BACKGROUND OF THE INVENTION
1. Field of the Invention
The invention relates to a novel oil-based graphite lubricant for the plunger of a die-casting machine. The invention further relates to a production method of such a lubricant.
2. Description of Related Art
A lubricant is used to suitably lubricate the sliding surfaces between the shot sleeve and the plunger tip on the plunger in a die-casting machine. Plunger lubricants exist in a variety of types, including oil-based lubricants, water-soluble lubricants, and water-in-oil (w/o) emulsion-type lubricants. Of these, oil-based graphite lubricants obtained by compounding graphite in a base oil are widely used, both because of their high lubricating ability and because they can easily form a uniform film on metal surfaces. However, conventional oil-based graphite lubricants have certain drawbacks. For example, the graphite contained within the lubricant tends to aggregate and settle out during storage, resulting in variable lubricity, in addition to which the oil that rises to the top thermally decomposes and gasifies. Re-dispersing the graphite that has aggregated and settled out requires extensive stirring in a ball mill or the like.
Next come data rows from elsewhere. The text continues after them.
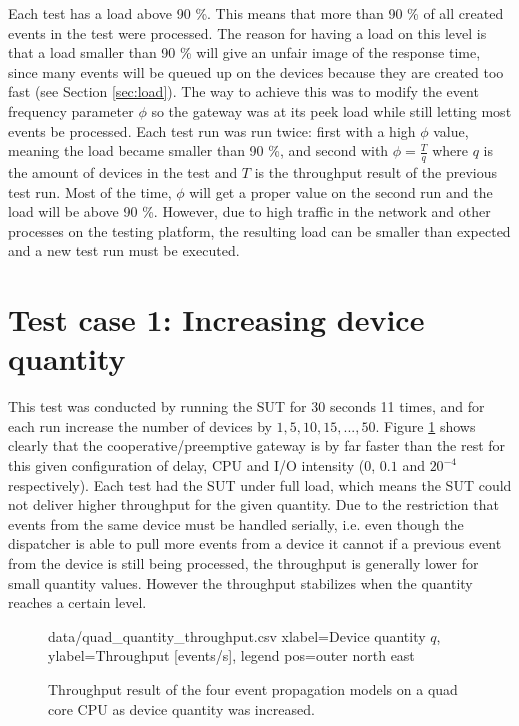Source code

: Each test has a load above 90 \%. This means that more than 90 \% of all
created events in the test were processed. The reason for having a load on this
level is that a load smaller than 90 \% will give an unfair image of the
response time, since many events will be queued up on the devices because they
are created too fast (see Section \ref{sec:load}). The way to achieve this was
to modify the event frequency parameter $\phi$ so the gateway was at its peek
load while still letting most events be processed. Each test run was run twice:
first with a high $\phi$ value, meaning the load became smaller than 90 \%, and
second with $\phi = \frac{T}{q}$ where $q$ is the amount of devices in the test
and $T$ is the throughput result of the previous test run. Most of the time,
$\phi$ will get a proper value on the second run and the load will be above 90
\%. However, due to high traffic in the network and other processes on the
testing platform, the resulting load can be smaller than expected and a new
test run must be executed.

\section{Test case 1: Increasing device quantity}

This test was conducted by running the SUT for 30 seconds 11 times, and for
each run increase the number of devices by $1, 5, 10, 15, ..., 50$. Figure
\ref{fig:quad_quantity_throughput} shows clearly that the
cooperative/preemptive gateway is by far faster than the rest for this given
configuration of delay, CPU and I/O intensity (0, $0.1$ and $20^{-4}$
respectively). Each test had the SUT under full load, which means the SUT could
not deliver higher throughput for the given quantity. Due to the restriction
that events from the same device must be handled serially, i.e. even though the
dispatcher is able to pull more events from a device it cannot if a previous
event from the device is still being processed, the throughput is generally
lower for small quantity values. However the throughput stabilizes when the
quantity reaches a certain level.

\begin{figure}[h!]
    \centering
    \performanceplot
    {data/quad_quantity_throughput.csv}
    {
        xlabel=Device quantity $q$,
        ylabel={Throughput [events/s]},
        legend pos=outer north east
    }

    \caption[Throughput result when device quantity was increased.]{Throughput
    result of the four event propagation models on a quad core CPU as device
    quantity was increased.}

    \label{fig:quad_quantity_throughput}
\end{figure}

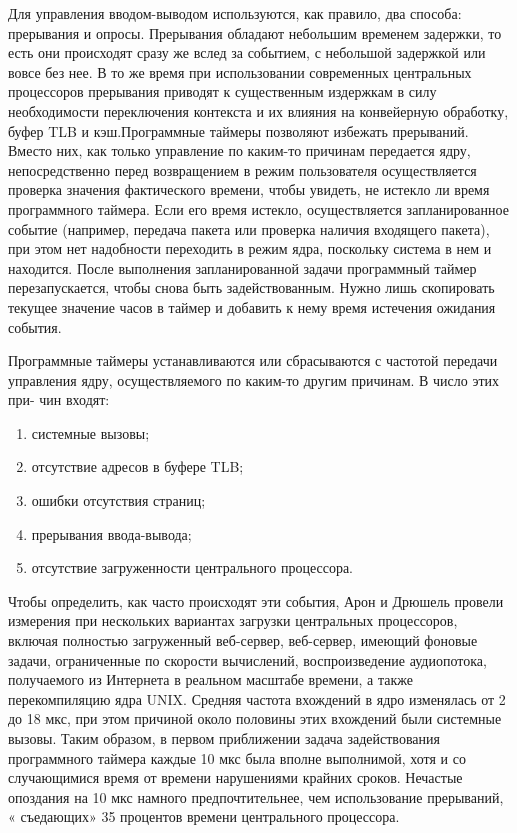 Для управления вводом-выводом используются, как правило, два способа: прерывания
и опросы. Прерывания обладают небольшим временем задержки, то есть они происходят сразу же вслед за событием, с небольшой задержкой или вовсе без нее. В то же
время при использовании современных центральных процессоров прерывания приводят к существенным издержкам в силу необходимости переключения контекста и их
влияния на конвейерную обработку, буфер TLB и кэш.Программные таймеры позволяют избежать прерываний. Вместо них, как только управление по каким-то причинам передается ядру, непосредственно перед возвращением в режим пользователя осуществляется проверка значения фактического времени,
чтобы увидеть, не истекло ли время программного таймера. Если его время истекло, осуществляется запланированное событие (например, передача пакета или проверка наличия входящего пакета), при этом нет надобности переходить в режим ядра, поскольку
система в нем и находится. После выполнения запланированной задачи программный
таймер перезапускается, чтобы снова быть задействованным. Нужно лишь скопировать
текущее значение часов в таймер и добавить к нему время истечения ожидания события.

Программные таймеры устанавливаются или сбрасываются с частотой передачи
управления ядру, осуществляемого по каким-то другим причинам. В число этих при-
чин входят:

\begin{enumerate}
  \item системные вызовы;
  \item отсутствие адресов в буфере TLB;
  \item ошибки отсутствия страниц;
  \item прерывания ввода-вывода;
  \item отсутствие загруженности центрального процессора.
\end{enumerate}

Чтобы определить, как часто происходят эти события, Арон и Дрюшель провели измерения при нескольких вариантах загрузки центральных процессоров, включая полностью загруженный веб-сервер, веб-сервер, имеющий фоновые задачи, ограниченные
по скорости вычислений, воспроизведение аудиопотока, получаемого из Интернета
в реальном масштабе времени, а также перекомпиляцию ядра UNIX. Средняя частота
вхождений в ядро изменялась от 2 до 18 мкс, при этом причиной около половины
этих вхождений были системные вызовы. Таким образом, в первом приближении задача задействования программного таймера каждые 10 мкс была вполне выполнимой,
хотя и со случающимися время от времени нарушениями крайних сроков. Нечастые
опоздания на 10 мкс намного предпочтительнее, чем использование прерываний,
« съедающих» 35 процентов времени центрального процессора.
In the field of casting, graphite-containing release agents are disclosed in, for example, Japanese Patent Application Publication No. 5-7978 (JP-5-7978 A), Japanese Patent Application Publication No. 2000-33457 (JP-2000-33457 A) and Japanese Patent Application Publication No. 11-244992 (JP-11-244992 A). In JP-5-7978 A, an aromatic surfactant is used to ensure the dispersibility of the graphite powder. In JP-2000-33457 A, a solid lubricant (graphite, etc.) in powdered form is given a small particle size and thereby rendered into a uniformly dispersed state within a liquid. JP-11-244992 A discloses the mixture of sooty graphite with a sol-like binder obtained by dispersing a feathery heat-resistant inorganic hydrate in water.
However, even when referring to JP-5-7978 A, JP-2000-33457 A and JP-11-244992 A, producing a release agent containing stably dispersed graphite which does not aggregate and settle out is a challenge. Moreover, because these literature references describe release agents, it is not obvious whether the disclosures made in these references are in any way applicable to a plunger lubricant, for which different properties are required.
SUMMARY OF THE INVENTION
It is therefore an object of this invention to provide an oil-based graphite lubricant for a plunger in a die-casting machine, which lubricant has an excellent graphite dispersion stability. Another object of the invention is to provide a method of producing such a lubricant.
The inventors have discovered that an oil-based graphite lubricant in which graphite is stably and finely dispersed and which is suitable for plunger lubrication can be obtained by using as the graphite dispersant both a surfactant and also a mineral oil-swollen organic bentonite.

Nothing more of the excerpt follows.